Smooth into pan and drizzle the lemon curd all over the top. Bake for 35mins or until a skewer comes out clean.
Cool in pan for 10mins and then turn out.

Combine 1/4 cup sugar and the rind and juice of one lemon and drizzle it over the cake while still hot.

I found that this worked in an upside down cake kind of way because the curd sunk through to the bottom but it still worked so don't panic.

It is delicious!

Sunday, January 16, 2011

Raspberry lime curd tart


It is either a very brave or a very disorganised woman who makes dessert while her lunch guests are watching. Particularly a dessert that she has never made before, selected out of her scrapbook of recipes 5 mins before without knowing where it originally came from, and just picked it because she had all the ingredients.

I am that woman, unfortunately not the brave kind either :)

I had 6 people coming for lunch and decided 15mins before they were due to arrive that we needed dessert.
(I am prone to these whimsical moments that come back to bite me later)

Unfortunately they were early - even earlier than Husband who'd popped out for some last minute items. So I stood at the kitchen bench serenely gliding about, pretending I knew exactly what I was doing whilst making polite conversation, coffee and a Raspberry Lime Curd Tart.

Fortunately the recipe is brilliant! So simple that it make me appear to be the Stepford Superwoman I aspire to being. The result was very sophisticated and if I may say so myself - delicious.

I used frozen shortcrust but found that one sheet was too small for my loose-bottomed tart tin, so in my hurry ended up layering two pieces over each other diagonally which worked just fine.

I blind baked the shortcrust for10mins at 200C

Meanwhile you just whisk together:

3 egg yolks (separating the eggs was the least serene part of the show)
125g caster sugar
50g melted butter
1 cup light sour cream
2 Tbsp plain flour
rind and juice of one lime

Pour into the tart case and sprinkle with frozen raspberries.

Bake for 40mins until just set.

Trust me, it's a winner, tastes like restaurant food and leaves your Stepford reputation undented.

Thursday, January 6, 2011

Gingerbread House Fun.


My apologies for the hiatus everyone! Husband and I had a brilliant holiday in the Cook Islands in December and arrived home on the 22nd to a whirlwind of Christmas related catching up. I feel like we did "Christmas Concentrated" with the addition of a decent dose of Jet Lag :)

I had originally intended to have people over for Gingerbread house construction night - I bought the cookie cutter works- all the pieces of the house plus pathways, chimneys and all the fuss, intending to make my first one from scratch and the pieces for all my friends.

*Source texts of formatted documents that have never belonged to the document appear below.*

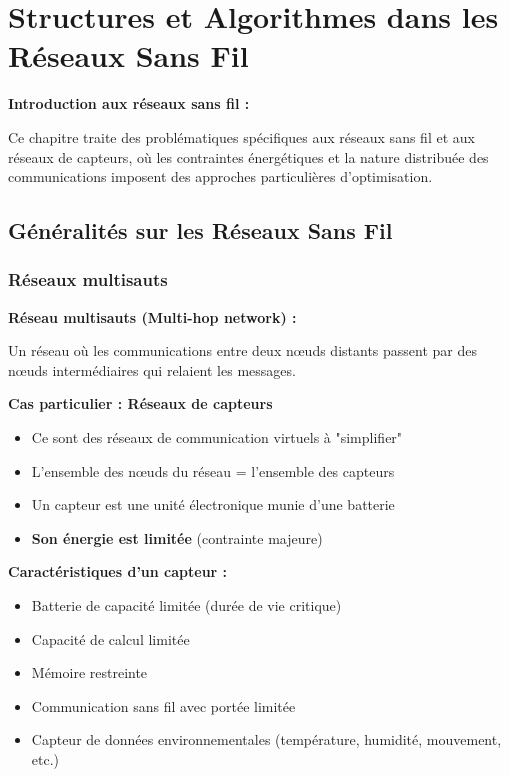 \documentclass[12pt,a4paper]{article}
\begin{document}
\newpage
\section{Structures et Algorithmes dans les Réseaux Sans Fil}

\begin{notecours}
\textbf{Introduction aux réseaux sans fil :}

Ce chapitre traite des problématiques spécifiques aux réseaux sans fil et aux réseaux de capteurs, où les contraintes énergétiques et la nature distribuée des communications imposent des approches particulières d'optimisation.
\end{notecours}

\subsection{Généralités sur les Réseaux Sans Fil}

\subsubsection{Réseaux multisauts}

\begin{definition}
\textbf{Réseau multisauts (Multi-hop network) :}

Un réseau où les communications entre deux nœuds distants passent par des nœuds intermédiaires qui relaient les messages.

\textbf{Cas particulier : Réseaux de capteurs}

\begin{itemize}
    \item Ce sont des réseaux de communication virtuels à "simplifier"
    \item L'ensemble des nœuds du réseau = l'ensemble des capteurs
    \item Un capteur est une unité électronique munie d'une batterie
    \item \textcolor{importantrouge}{\textbf{Son énergie est limitée}} (contrainte majeure)
\end{itemize}
\end{definition}

\begin{important}
\textbf{Caractéristiques d'un capteur :}
\begin{itemize}
    \item Batterie de capacité limitée (durée de vie critique)
    \item Capacité de calcul limitée
    \item Mémoire restreinte
    \item Communication sans fil avec portée limitée
    \item Capteur de données environnementales (température, humidité, mouvement, etc.)
\end{itemize}
\end{important}
\end{document}
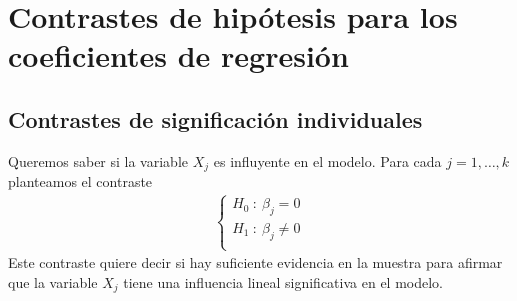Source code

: \section{Contrastes de hipótesis para los coeficientes de regresión}

\subsection{Contrastes de significación individuales}
Queremos saber si la variable $X_j$ es influyente en el modelo. Para cada $j = 1,\ldots,k$ planteamos el contraste
\begin{align*}
    \left\{ \begin{array}{lcc}
                H_0 \ : \ \beta_j = 0      \\
                H_1 \ : \ \beta_j \not = 0 \\
            \end{array}
    \right.
\end{align*}
Este contraste quiere decir si hay suficiente evidencia en la muestra para afirmar que la variable $X_j$ tiene una influencia lineal significativa en el modelo.

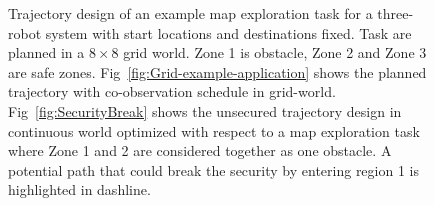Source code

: \documentclass[10pt,twocolumn,twoside]{IEEEtran}
\begin{document}
\begin{figure}
     \centering
     \caption{Trajectory design of an example map exploration task for a three-robot system with start locations and destinations fixed. Task are planned in a $8 \times 8$ grid world. Zone 1 is obstacle, Zone 2 and Zone 3 are safe zones. Fig~\ref{fig:Grid-example-application} shows the planned trajectory with co-observation schedule in grid-world. Fig~\ref{fig:SecurityBreak} shows the unsecured trajectory design in continuous world optimized with respect to a map exploration task where Zone 1 and 2 are considered together as one obstacle.  A potential path that could break the security by entering region 1 is highlighted in dashline.}
     \label{fig:example-application}
 \end{figure}

\end{document}
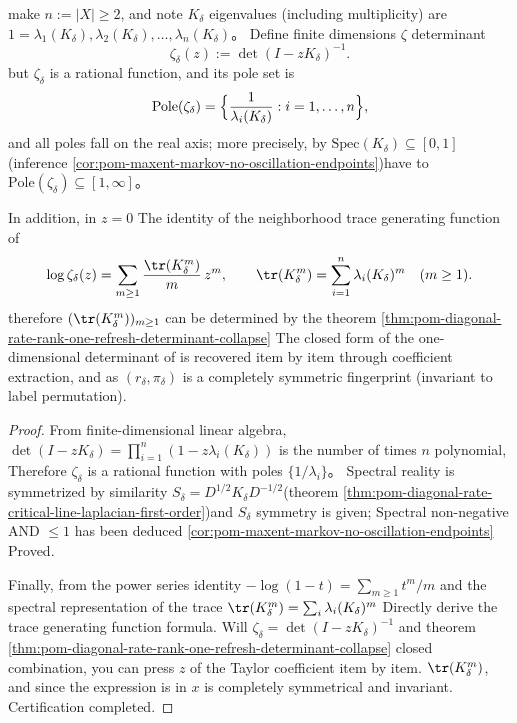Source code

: \begin{corollary}\label{cor:pom-diagonal-rate-rank-one-refresh-trace-zeta-fingerprint}
make \(n:=|X|\ge 2\), and note \(K_\delta\) eigenvalues ​​(including multiplicity) are
\(
1=\lambda_1(K_\delta),\lambda_2(K_\delta),\dots,\lambda_n(K_\delta)
\)。
Define finite dimensions \(\zeta\) determinant
\[
\zeta_\delta(z):=\det(I-zK_\delta)^{-1}.
\]
but \(\zeta_\delta\) is a rational function, and its pole set is
\[
\mathrm{Pole}(\zeta_\delta)=\Bigl\{\frac{1}{\lambda_i(K_\delta)}:i=1,\dots,n\Bigr\},
\]
and all poles fall on the real axis; more precisely, by \(\mathrm{Spec}(K_\delta)\subseteq[0,1]\)(inference \ref{cor:pom-maxent-markov-no-oscillation-endpoints})have to
\(
\mathrm{Pole}(\zeta_\delta)\subseteq [1,\infty]
\)。
\par
In addition, in \(z=0\) The identity of the neighborhood trace generating function of
\[
\log \zeta_\delta(z)=\sum_{m\ge 1}\frac{\tr(K_\delta^m)}{m}\,z^m,
\qquad
\tr(K_\delta^m)=\sum_{i=1}^{n}\lambda_i(K_\delta)^m\quad(m\ge 1).
\]
therefore \((\tr(K_\delta^m))_{m\ge 1}\) can be determined by the theorem \ref{thm:pom-diagonal-rate-rank-one-refresh-determinant-collapse} The closed form of the one-dimensional determinant of is recovered item by item through coefficient extraction,
and as \((r_\delta,\pi_\delta)\) is a completely symmetric fingerprint (invariant to label permutation).
\end{corollary}
\begin{proof}
From finite-dimensional linear algebra,\(\det(I-zK_\delta)=\prod_{i=1}^{n}(1-z\lambda_i(K_\delta))\) is the number of times \(n\) polynomial,
Therefore \(\zeta_\delta\) is a rational function with poles \(\{1/\lambda_i\}\)。
Spectral reality is symmetrized by similarity \(S_\delta=D^{1/2}K_\delta D^{-1/2}\)(theorem \ref{thm:pom-diagonal-rate-critical-line-laplacian-first-order})and \(S_\delta\) symmetry is given;
Spectral non-negative AND \(\le 1\) has been deduced \ref{cor:pom-maxent-markov-no-oscillation-endpoints} Proved.
\par
Finally, from the power series identity \(-\log(1-t)=\sum_{m\ge 1}t^m/m\) and the spectral representation of the trace
\(
\tr(K_\delta^m)=\sum_i \lambda_i(K_\delta)^m
\)
Directly derive the trace generating function formula.
Will \(\zeta_\delta=\det(I-zK_\delta)^{-1}\) and theorem \ref{thm:pom-diagonal-rate-rank-one-refresh-determinant-collapse} closed combination, you can press \(z\) of the Taylor coefficient item by item. \(\tr(K_\delta^m)\), and since the expression is in \(x\) is completely symmetrical and invariant. Certification completed.
\end{proof}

Well, that went out the window when the jet lag hit- but I was determined to make at least my house so on Christmas eve eve I hauled myself out from underneath the mountain of holiday washing and cooked up a storm.

The recipe I used made me glad I didn't make one for a stack of friends, for one house it required 5 Cups of flour! So I won't give you the recipe here - Next year I'll go hunting for a better one, there are millions online and I'm sure heaps in my cookbooks too.

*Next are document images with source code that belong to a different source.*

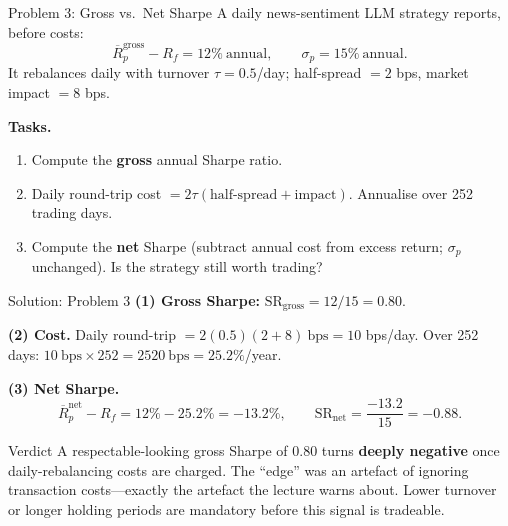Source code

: \documentclass[9pt,t]{beamer}
\begin{document}
\begin{frame}{Problem 3: Gross vs.\ Net Sharpe}
A daily news-sentiment LLM strategy reports, before costs:
\[
  \overline{R}^{\text{gross}}_p - R_f = 12\%\ \text{annual},\qquad
  \sigma_p = 15\%\ \text{annual}.
\]
It rebalances daily with turnover $\tau = 0.5$/day; half-spread $= 2$ bps,
market impact $= 8$ bps.

\medskip
\textbf{Tasks.}
\begin{enumerate}
  \item Compute the \textbf{gross} annual Sharpe ratio.
  \item Daily round-trip cost $= 2\tau(\text{half-spread}+\text{impact})$.
        Annualise over 252 trading days.
  \item Compute the \textbf{net} Sharpe (subtract annual cost from excess return;
        $\sigma_p$ unchanged). Is the strategy still worth trading?
\end{enumerate}
\end{frame}

\begin{frame}{Solution: Problem 3}
\textbf{(1) Gross Sharpe:} $\text{SR}_{\text{gross}} = 12/15 = \mathbf{0.80}$.

\medskip
\textbf{(2) Cost.} Daily round-trip $= 2(0.5)(2+8)\ \text{bps} = 10$ bps/day.
Over 252 days: $10\ \text{bps}\times 252 = 2520\ \text{bps} = \mathbf{25.2\%}$/year.

\medskip
\textbf{(3) Net Sharpe.}
\[
  \overline{R}^{\text{net}}_p - R_f = 12\% - 25.2\% = -13.2\%,
  \qquad
  \text{SR}_{\text{net}} = \frac{-13.2}{15} = \mathbf{-0.88}.
\]

\medskip
\begin{alertblock}{Verdict}
A respectable-looking gross Sharpe of 0.80 turns \textbf{deeply negative} once
daily-rebalancing costs are charged. The ``edge'' was an artefact of ignoring
transaction costs---exactly the artefact the lecture warns about. Lower turnover
or longer holding periods are mandatory before this signal is tradeable.
\end{alertblock}
\end{frame}
\end{document}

I'd just recommend avoiding the Women's Weekly Christmas and Entertaining Magazine one 2009/10 - it's true it cooked up nice and solid, but the pieces swelled out of shape a little and made it a little tricky to assemble. But fun! I love that icing that turns to cement, it makes you feel very talented when it all starts to stand up and look like a house when really it's actually quite simple.

As always the fun part was the decoration - I had a blast playing with mini marshmallows, musk sticks, jelly rings and multi coloured cachous - love it! and the house itself is full of chocolate eclairs and fantales. It's just sad that husband and I are so full of sugary treats we can't manage to crack it open just yet, but I'm sure the day will come soon :P

I hope you all had a wonderful christmas. Happy 2011!